• What is being asked:
The full data must be written out exactly, with every line included.

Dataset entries
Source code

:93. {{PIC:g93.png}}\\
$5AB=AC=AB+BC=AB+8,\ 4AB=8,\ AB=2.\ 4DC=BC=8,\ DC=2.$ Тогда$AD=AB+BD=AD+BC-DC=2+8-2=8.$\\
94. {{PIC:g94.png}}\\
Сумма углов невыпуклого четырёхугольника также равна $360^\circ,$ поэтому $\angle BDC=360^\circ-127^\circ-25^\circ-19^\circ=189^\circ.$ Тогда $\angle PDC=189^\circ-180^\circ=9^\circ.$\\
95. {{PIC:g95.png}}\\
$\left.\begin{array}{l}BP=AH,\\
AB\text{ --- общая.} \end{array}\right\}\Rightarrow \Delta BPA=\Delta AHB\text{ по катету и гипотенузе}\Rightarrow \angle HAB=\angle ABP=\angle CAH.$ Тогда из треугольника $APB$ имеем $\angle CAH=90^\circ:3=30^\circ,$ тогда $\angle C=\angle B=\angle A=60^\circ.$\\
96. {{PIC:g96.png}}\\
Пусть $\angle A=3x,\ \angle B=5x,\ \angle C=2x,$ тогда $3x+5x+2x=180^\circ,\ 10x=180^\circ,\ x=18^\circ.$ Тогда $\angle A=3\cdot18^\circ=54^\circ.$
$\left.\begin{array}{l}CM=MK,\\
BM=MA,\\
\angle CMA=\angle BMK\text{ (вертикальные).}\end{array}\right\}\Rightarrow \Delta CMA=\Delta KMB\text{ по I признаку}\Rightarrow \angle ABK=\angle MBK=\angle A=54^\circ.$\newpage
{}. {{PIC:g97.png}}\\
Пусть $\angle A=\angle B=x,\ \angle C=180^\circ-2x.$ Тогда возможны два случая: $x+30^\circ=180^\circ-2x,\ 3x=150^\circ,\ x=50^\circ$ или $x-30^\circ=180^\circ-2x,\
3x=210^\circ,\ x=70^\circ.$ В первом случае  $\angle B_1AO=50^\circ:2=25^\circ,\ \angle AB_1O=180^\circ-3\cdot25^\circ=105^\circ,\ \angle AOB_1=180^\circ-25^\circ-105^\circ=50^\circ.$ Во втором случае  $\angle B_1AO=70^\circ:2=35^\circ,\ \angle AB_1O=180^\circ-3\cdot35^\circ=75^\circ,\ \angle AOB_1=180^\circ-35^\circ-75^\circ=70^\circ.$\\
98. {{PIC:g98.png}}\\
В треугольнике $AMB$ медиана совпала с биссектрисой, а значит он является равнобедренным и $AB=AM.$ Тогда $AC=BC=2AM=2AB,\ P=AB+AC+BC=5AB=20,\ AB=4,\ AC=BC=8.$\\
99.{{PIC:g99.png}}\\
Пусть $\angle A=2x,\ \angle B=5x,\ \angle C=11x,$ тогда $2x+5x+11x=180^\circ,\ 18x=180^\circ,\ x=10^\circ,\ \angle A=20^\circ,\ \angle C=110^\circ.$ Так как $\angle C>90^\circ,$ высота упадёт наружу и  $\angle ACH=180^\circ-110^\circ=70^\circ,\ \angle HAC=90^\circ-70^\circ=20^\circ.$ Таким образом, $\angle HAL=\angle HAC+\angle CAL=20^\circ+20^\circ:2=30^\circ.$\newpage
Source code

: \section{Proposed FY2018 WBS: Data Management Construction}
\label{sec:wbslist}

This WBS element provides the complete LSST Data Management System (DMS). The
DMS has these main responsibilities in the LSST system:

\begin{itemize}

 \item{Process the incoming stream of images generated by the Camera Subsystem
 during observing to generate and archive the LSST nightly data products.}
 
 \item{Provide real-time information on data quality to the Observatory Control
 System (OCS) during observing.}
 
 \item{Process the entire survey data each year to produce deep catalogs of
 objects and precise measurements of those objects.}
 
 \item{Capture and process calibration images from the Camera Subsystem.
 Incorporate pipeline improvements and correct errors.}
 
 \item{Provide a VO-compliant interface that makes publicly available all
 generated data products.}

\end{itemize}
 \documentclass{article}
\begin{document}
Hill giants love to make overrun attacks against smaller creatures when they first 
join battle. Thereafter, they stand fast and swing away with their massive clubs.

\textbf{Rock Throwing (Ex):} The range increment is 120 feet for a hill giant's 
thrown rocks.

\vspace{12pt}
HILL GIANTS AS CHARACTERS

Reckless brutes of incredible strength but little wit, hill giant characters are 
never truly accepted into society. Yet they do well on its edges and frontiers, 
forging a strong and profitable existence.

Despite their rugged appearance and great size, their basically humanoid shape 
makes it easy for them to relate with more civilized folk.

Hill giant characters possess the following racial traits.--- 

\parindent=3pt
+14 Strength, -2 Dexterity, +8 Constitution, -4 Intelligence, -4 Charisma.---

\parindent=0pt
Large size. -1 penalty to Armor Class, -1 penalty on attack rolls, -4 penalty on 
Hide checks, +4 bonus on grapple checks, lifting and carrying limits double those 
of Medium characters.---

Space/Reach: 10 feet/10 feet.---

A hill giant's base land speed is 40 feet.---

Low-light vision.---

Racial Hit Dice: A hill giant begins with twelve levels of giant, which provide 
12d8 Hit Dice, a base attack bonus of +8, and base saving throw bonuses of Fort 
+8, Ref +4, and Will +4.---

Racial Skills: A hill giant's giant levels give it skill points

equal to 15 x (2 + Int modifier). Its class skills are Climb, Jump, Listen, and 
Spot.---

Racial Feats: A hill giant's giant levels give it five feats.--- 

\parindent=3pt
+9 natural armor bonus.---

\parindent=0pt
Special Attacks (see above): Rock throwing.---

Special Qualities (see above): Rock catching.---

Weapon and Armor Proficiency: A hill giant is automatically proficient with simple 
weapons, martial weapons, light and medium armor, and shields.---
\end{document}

• Result of this task:
Source code

:93. {{PIC:g93.png}}\\
$5AB=AC=AB+BC=AB+8,\ 4AB=8,\ AB=2.\ 4DC=BC=8,\ DC=2.$ Тогда$AD=AB+BD=AD+BC-DC=2+8-2=8.$\\
94. {{PIC:g94.png}}\\
Сумма углов невыпуклого четырёхугольника также равна $360^\circ,$ поэтому $\angle BDC=360^\circ-127^\circ-25^\circ-19^\circ=189^\circ.$ Тогда $\angle PDC=189^\circ-180^\circ=9^\circ.$\\
95. {{PIC:g95.png}}\\
$\left.\begin{array}{l}BP=AH,\\
AB\text{ --- общая.} \end{array}\right\}\Rightarrow \Delta BPA=\Delta AHB\text{ по катету и гипотенузе}\Rightarrow \angle HAB=\angle ABP=\angle CAH.$ Тогда из треугольника $APB$ имеем $\angle CAH=90^\circ:3=30^\circ,$ тогда $\angle C=\angle B=\angle A=60^\circ.$\\
96. {{PIC:g96.png}}\\
Пусть $\angle A=3x,\ \angle B=5x,\ \angle C=2x,$ тогда $3x+5x+2x=180^\circ,\ 10x=180^\circ,\ x=18^\circ.$ Тогда $\angle A=3\cdot18^\circ=54^\circ.$
$\left.\begin{array}{l}CM=MK,\\
BM=MA,\\
\angle CMA=\angle BMK\text{ (вертикальные).}\end{array}\right\}\Rightarrow \Delta CMA=\Delta KMB\text{ по I признаку}\Rightarrow \angle ABK=\angle MBK=\angle A=54^\circ.$\newpage
{}. {{PIC:g97.png}}\\
Пусть $\angle A=\angle B=x,\ \angle C=180^\circ-2x.$ Тогда возможны два случая: $x+30^\circ=180^\circ-2x,\ 3x=150^\circ,\ x=50^\circ$ или $x-30^\circ=180^\circ-2x,\
3x=210^\circ,\ x=70^\circ.$ В первом случае  $\angle B_1AO=50^\circ:2=25^\circ,\ \angle AB_1O=180^\circ-3\cdot25^\circ=105^\circ,\ \angle AOB_1=180^\circ-25^\circ-105^\circ=50^\circ.$ Во втором случае  $\angle B_1AO=70^\circ:2=35^\circ,\ \angle AB_1O=180^\circ-3\cdot35^\circ=75^\circ,\ \angle AOB_1=180^\circ-35^\circ-75^\circ=70^\circ.$\\
98. {{PIC:g98.png}}\\
В треугольнике $AMB$ медиана совпала с биссектрисой, а значит он является равнобедренным и $AB=AM.$ Тогда $AC=BC=2AM=2AB,\ P=AB+AC+BC=5AB=20,\ AB=4,\ AC=BC=8.$\\
99.{{PIC:g99.png}}\\
Пусть $\angle A=2x,\ \angle B=5x,\ \angle C=11x,$ тогда $2x+5x+11x=180^\circ,\ 18x=180^\circ,\ x=10^\circ,\ \angle A=20^\circ,\ \angle C=110^\circ.$ Так как $\angle C>90^\circ,$ высота упадёт наружу и  $\angle ACH=180^\circ-110^\circ=70^\circ,\ \angle HAC=90^\circ-70^\circ=20^\circ.$ Таким образом, $\angle HAL=\angle HAC+\angle CAL=20^\circ+20^\circ:2=30^\circ.$\newpage
Source code

: \section{Proposed FY2018 WBS: Data Management Construction}
\label{sec:wbslist}

This WBS element provides the complete LSST Data Management System (DMS). The
DMS has these main responsibilities in the LSST system:

\begin{itemize}

 \item{Process the incoming stream of images generated by the Camera Subsystem
 during observing to generate and archive the LSST nightly data products.}
 
 \item{Provide real-time information on data quality to the Observatory Control
 System (OCS) during observing.}
 
 \item{Process the entire survey data each year to produce deep catalogs of
 objects and precise measurements of those objects.}
 
 \item{Capture and process calibration images from the Camera Subsystem.
 Incorporate pipeline improvements and correct errors.}
 
 \item{Provide a VO-compliant interface that makes publicly available all
 generated data products.}

\end{itemize}
 \documentclass{article}
\begin{document}
Hill giants love to make overrun attacks against smaller creatures when they first 
join battle. Thereafter, they stand fast and swing away with their massive clubs.

\textbf{Rock Throwing (Ex):} The range increment is 120 feet for a hill giant's 
thrown rocks.

\vspace{12pt}
HILL GIANTS AS CHARACTERS

Reckless brutes of incredible strength but little wit, hill giant characters are 
never truly accepted into society. Yet they do well on its edges and frontiers, 
forging a strong and profitable existence.

Despite their rugged appearance and great size, their basically humanoid shape 
makes it easy for them to relate with more civilized folk.

Hill giant characters possess the following racial traits.--- 

\parindent=3pt
+14 Strength, -2 Dexterity, +8 Constitution, -4 Intelligence, -4 Charisma.---

\parindent=0pt
Large size. -1 penalty to Armor Class, -1 penalty on attack rolls, -4 penalty on 
Hide checks, +4 bonus on grapple checks, lifting and carrying limits double those 
of Medium characters.---

Space/Reach: 10 feet/10 feet.---

A hill giant's base land speed is 40 feet.---

Low-light vision.---

Racial Hit Dice: A hill giant begins with twelve levels of giant, which provide 
12d8 Hit Dice, a base attack bonus of +8, and base saving throw bonuses of Fort 
+8, Ref +4, and Will +4.---

Racial Skills: A hill giant's giant levels give it skill points

equal to 15 x (2 + Int modifier). Its class skills are Climb, Jump, Listen, and 
Spot.---

Racial Feats: A hill giant's giant levels give it five feats.--- 

\parindent=3pt
+9 natural armor bonus.---

\parindent=0pt
Special Attacks (see above): Rock throwing.---

Special Qualities (see above): Rock catching.---

Weapon and Armor Proficiency: A hill giant is automatically proficient with simple 
weapons, martial weapons, light and medium armor, and shields.---
\end{document}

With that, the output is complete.